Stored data
====

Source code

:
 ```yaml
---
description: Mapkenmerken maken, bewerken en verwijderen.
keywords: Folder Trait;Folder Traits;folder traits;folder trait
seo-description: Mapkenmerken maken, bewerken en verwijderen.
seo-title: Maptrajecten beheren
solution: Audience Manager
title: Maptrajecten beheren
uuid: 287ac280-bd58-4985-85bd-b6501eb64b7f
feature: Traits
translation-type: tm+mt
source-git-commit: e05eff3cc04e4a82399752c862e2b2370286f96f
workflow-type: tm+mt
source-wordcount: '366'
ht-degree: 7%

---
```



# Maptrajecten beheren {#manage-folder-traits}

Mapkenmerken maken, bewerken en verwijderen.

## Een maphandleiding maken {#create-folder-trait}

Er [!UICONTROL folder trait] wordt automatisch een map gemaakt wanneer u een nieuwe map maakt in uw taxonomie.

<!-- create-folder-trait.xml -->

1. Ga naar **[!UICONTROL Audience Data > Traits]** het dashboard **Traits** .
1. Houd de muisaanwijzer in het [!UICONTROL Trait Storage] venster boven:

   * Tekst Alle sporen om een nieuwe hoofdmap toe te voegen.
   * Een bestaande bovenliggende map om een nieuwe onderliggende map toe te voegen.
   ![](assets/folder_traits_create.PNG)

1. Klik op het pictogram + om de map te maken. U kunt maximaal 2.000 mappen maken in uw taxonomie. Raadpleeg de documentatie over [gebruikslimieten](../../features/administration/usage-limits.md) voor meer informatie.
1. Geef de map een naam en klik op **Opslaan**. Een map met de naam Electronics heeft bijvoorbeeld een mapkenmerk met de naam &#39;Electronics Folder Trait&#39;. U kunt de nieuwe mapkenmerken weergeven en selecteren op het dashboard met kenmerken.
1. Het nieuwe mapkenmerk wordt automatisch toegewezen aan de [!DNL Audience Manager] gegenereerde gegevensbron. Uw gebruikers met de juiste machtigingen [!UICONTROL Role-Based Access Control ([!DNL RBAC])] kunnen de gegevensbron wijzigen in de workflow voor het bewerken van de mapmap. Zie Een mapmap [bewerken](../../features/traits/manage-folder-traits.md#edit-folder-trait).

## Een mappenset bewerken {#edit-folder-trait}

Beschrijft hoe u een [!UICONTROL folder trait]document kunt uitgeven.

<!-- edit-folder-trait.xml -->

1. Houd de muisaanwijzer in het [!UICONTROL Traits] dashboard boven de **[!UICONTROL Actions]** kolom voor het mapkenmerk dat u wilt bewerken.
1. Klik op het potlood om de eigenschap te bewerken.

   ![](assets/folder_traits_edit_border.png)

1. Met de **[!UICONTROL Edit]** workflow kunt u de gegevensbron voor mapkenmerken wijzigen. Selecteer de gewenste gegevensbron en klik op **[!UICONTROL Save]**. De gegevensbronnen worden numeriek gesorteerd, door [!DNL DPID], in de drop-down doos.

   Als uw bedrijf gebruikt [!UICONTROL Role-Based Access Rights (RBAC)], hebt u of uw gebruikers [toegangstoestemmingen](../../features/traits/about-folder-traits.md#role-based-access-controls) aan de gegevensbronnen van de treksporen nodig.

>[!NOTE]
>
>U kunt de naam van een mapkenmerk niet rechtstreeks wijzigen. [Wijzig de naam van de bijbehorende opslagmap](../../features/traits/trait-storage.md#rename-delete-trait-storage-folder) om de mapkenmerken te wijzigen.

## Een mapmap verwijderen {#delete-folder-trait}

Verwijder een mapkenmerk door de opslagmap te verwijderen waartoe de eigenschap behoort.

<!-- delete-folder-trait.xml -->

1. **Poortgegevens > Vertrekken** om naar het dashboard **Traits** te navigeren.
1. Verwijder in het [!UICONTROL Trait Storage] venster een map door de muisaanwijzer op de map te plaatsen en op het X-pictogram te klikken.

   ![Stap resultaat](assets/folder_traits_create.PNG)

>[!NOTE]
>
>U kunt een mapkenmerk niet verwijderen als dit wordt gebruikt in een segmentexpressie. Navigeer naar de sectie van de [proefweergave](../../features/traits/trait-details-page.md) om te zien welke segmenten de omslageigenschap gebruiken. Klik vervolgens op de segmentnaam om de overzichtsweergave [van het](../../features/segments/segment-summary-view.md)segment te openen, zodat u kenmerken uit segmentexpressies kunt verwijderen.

====

§ Exercise brief:
Each line that holds the word "Houd" should be extracted from the records.

§ Answer section:
1. Houd de muisaanwijzer in het [!UICONTROL Trait Storage] venster boven:
1. Houd de muisaanwijzer in het [!UICONTROL Traits] dashboard boven de **[!UICONTROL Actions]** kolom voor het mapkenmerk dat u wilt bewerken.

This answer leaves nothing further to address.